● **WHAT THE TASK REQUIRES**
Although the entries contain pictures, copy only their text, exactly as written.

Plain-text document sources
__________________________________________________

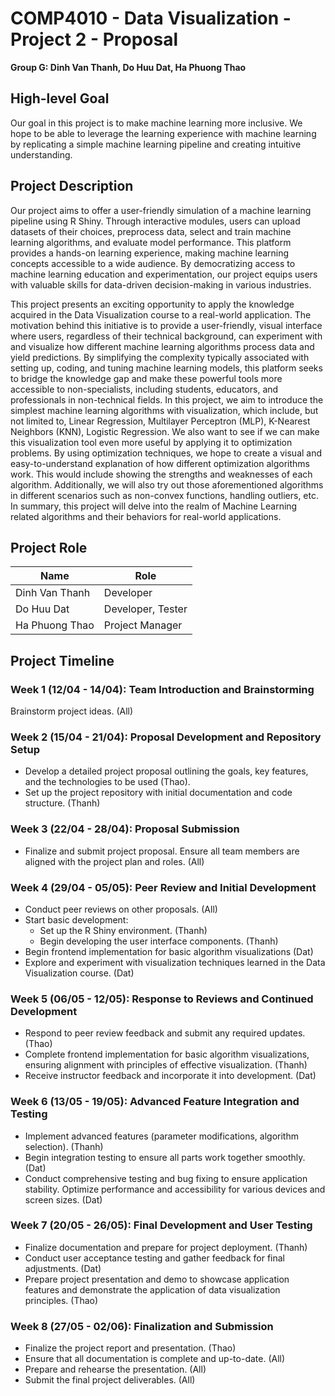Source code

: # COMP4010 - Data Visualization - Project 2 - Proposal

**Group G: Dinh Van Thanh, Do Huu Dat, Ha Phuong Thao**

## High-level Goal

Our goal in this project is to make machine learning more inclusive. We hope to be able to leverage the learning experience with machine learning by replicating a simple machine learning pipeline and creating intuitive understanding.

## Project Description

Our project aims to offer a user-friendly simulation of a machine learning pipeline using R Shiny. Through interactive modules, users can upload datasets of their choices, preprocess data, select and train machine learning algorithms, and evaluate model performance. This platform provides a hands-on learning experience, making machine learning concepts accessible to a wide audience. By democratizing access to machine learning education and experimentation, our project equips users with valuable skills for data-driven decision-making in various industries.

This project presents an exciting opportunity to apply the knowledge acquired in the Data Visualization course to a real-world application. The motivation behind this initiative is to provide a user-friendly, visual interface where users, regardless of their technical background, can experiment with and visualize how different machine learning algorithms process data and yield predictions. By simplifying the complexity typically associated with setting up, coding, and tuning machine learning models, this platform seeks to bridge the knowledge gap and make these powerful tools more accessible to non-specialists, including students, educators, and professionals in non-technical fields. In this project, we aim to introduce the simplest machine learning algorithms with visualization, which include, but not limited to, Linear Regression, Multilayer Perceptron (MLP), K-Nearest Neighbors (KNN), Logistic Regression. We also want to see if we can make this visualization tool even more useful by applying it to optimization problems. By using optimization techniques, we hope to create a visual and easy-to-understand explanation of how different optimization algorithms work. This would include showing the strengths and weaknesses of each algorithm. Additionally, we will also try out those aforementioned algorithms in different scenarios such as non-convex functions, handling outliers, etc. In summary, this project will delve into the realm of Machine Learning related algorithms and their behaviors for real-world applications.

## Project Role

| **Name**       | **Role**          |
| -------------- | ----------------- |
| Dinh Van Thanh | Developer         |
| Do Huu Dat     | Developer, Tester |
| Ha Phuong Thao | Project Manager   |

## Project Timeline

### Week 1 (12/04 - 14/04): Team Introduction and Brainstorming

Brainstorm project ideas. (All)

### Week 2 (15/04 - 21/04): Proposal Development and Repository Setup

- Develop a detailed project proposal outlining the goals, key features, and the technologies to be used (Thao).
- Set up the project repository with initial documentation and code structure. (Thanh)

### Week 3 (22/04 - 28/04): Proposal Submission

- Finalize and submit project proposal. Ensure all team members are aligned with the project plan and roles. (All)

### Week 4 (29/04 - 05/05): Peer Review and Initial Development

- Conduct peer reviews on other proposals. (All)
- Start basic development:
  - Set up the R Shiny environment. (Thanh)
  - Begin developing the user interface components. (Thanh)
- Begin frontend implementation for basic algorithm visualizations (Dat)
- Explore and experiment with visualization techniques learned in the Data Visualization course. (Dat)

### Week 5 (06/05 - 12/05): Response to Reviews and Continued Development

- Respond to peer review feedback and submit any required updates. (Thao)
- Complete frontend implementation for basic algorithm visualizations, ensuring alignment with principles of effective visualization. (Thanh)
- Receive instructor feedback and incorporate it into development. (Dat)

### Week 6 (13/05 - 19/05): Advanced Feature Integration and Testing

- Implement advanced features (parameter modifications, algorithm selection). (Thanh)
- Begin integration testing to ensure all parts work together smoothly. (Dat)
- Conduct comprehensive testing and bug fixing to ensure application stability. Optimize performance and accessibility for various devices and screen sizes. (Dat)

### Week 7 (20/05 - 26/05): Final Development and User Testing

- Finalize documentation and prepare for project deployment. (Thanh)
- Conduct user acceptance testing and gather feedback for final adjustments. (Dat)
- Prepare project presentation and demo to showcase application features and demonstrate the application of data visualization principles. (Thao)

### Week 8 (27/05 - 02/06): Finalization and Submission

- Finalize the project report and presentation. (Thao)
- Ensure that all documentation is complete and up-to-date. (All)
- Prepare and rehearse the presentation. (All)
- Submit the final project deliverables. (All)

__________________________________________________

● **RESULT OF THE EXERCISE**
Source code

: # COMP4010 - Data Visualization - Project 2 - Proposal

**Group G: Dinh Van Thanh, Do Huu Dat, Ha Phuong Thao**

## High-level Goal

Our goal in this project is to make machine learning more inclusive. We hope to be able to leverage the learning experience with machine learning by replicating a simple machine learning pipeline and creating intuitive understanding.

## Project Description

Our project aims to offer a user-friendly simulation of a machine learning pipeline using R Shiny. Through interactive modules, users can upload datasets of their choices, preprocess data, select and train machine learning algorithms, and evaluate model performance. This platform provides a hands-on learning experience, making machine learning concepts accessible to a wide audience. By democratizing access to machine learning education and experimentation, our project equips users with valuable skills for data-driven decision-making in various industries.

This project presents an exciting opportunity to apply the knowledge acquired in the Data Visualization course to a real-world application. The motivation behind this initiative is to provide a user-friendly, visual interface where users, regardless of their technical background, can experiment with and visualize how different machine learning algorithms process data and yield predictions. By simplifying the complexity typically associated with setting up, coding, and tuning machine learning models, this platform seeks to bridge the knowledge gap and make these powerful tools more accessible to non-specialists, including students, educators, and professionals in non-technical fields. In this project, we aim to introduce the simplest machine learning algorithms with visualization, which include, but not limited to, Linear Regression, Multilayer Perceptron (MLP), K-Nearest Neighbors (KNN), Logistic Regression. We also want to see if we can make this visualization tool even more useful by applying it to optimization problems. By using optimization techniques, we hope to create a visual and easy-to-understand explanation of how different optimization algorithms work. This would include showing the strengths and weaknesses of each algorithm. Additionally, we will also try out those aforementioned algorithms in different scenarios such as non-convex functions, handling outliers, etc. In summary, this project will delve into the realm of Machine Learning related algorithms and their behaviors for real-world applications.

## Project Role

| **Name**       | **Role**          |
| -------------- | ----------------- |
| Dinh Van Thanh | Developer         |
| Do Huu Dat     | Developer, Tester |
| Ha Phuong Thao | Project Manager   |

## Project Timeline

### Week 1 (12/04 - 14/04): Team Introduction and Brainstorming

Brainstorm project ideas. (All)

### Week 2 (15/04 - 21/04): Proposal Development and Repository Setup

- Develop a detailed project proposal outlining the goals, key features, and the technologies to be used (Thao).
- Set up the project repository with initial documentation and code structure. (Thanh)

### Week 3 (22/04 - 28/04): Proposal Submission

- Finalize and submit project proposal. Ensure all team members are aligned with the project plan and roles. (All)

### Week 4 (29/04 - 05/05): Peer Review and Initial Development

- Conduct peer reviews on other proposals. (All)
- Start basic development:
  - Set up the R Shiny environment. (Thanh)
  - Begin developing the user interface components. (Thanh)
- Begin frontend implementation for basic algorithm visualizations (Dat)
- Explore and experiment with visualization techniques learned in the Data Visualization course. (Dat)

### Week 5 (06/05 - 12/05): Response to Reviews and Continued Development

- Respond to peer review feedback and submit any required updates. (Thao)
- Complete frontend implementation for basic algorithm visualizations, ensuring alignment with principles of effective visualization. (Thanh)
- Receive instructor feedback and incorporate it into development. (Dat)

### Week 6 (13/05 - 19/05): Advanced Feature Integration and Testing

- Implement advanced features (parameter modifications, algorithm selection). (Thanh)
- Begin integration testing to ensure all parts work together smoothly. (Dat)
- Conduct comprehensive testing and bug fixing to ensure application stability. Optimize performance and accessibility for various devices and screen sizes. (Dat)

### Week 7 (20/05 - 26/05): Final Development and User Testing

- Finalize documentation and prepare for project deployment. (Thanh)
- Conduct user acceptance testing and gather feedback for final adjustments. (Dat)
- Prepare project presentation and demo to showcase application features and demonstrate the application of data visualization principles. (Thao)

### Week 8 (27/05 - 02/06): Finalization and Submission

- Finalize the project report and presentation. (Thao)
- Ensure that all documentation is complete and up-to-date. (All)
- Prepare and rehearse the presentation. (All)
- Submit the final project deliverables. (All)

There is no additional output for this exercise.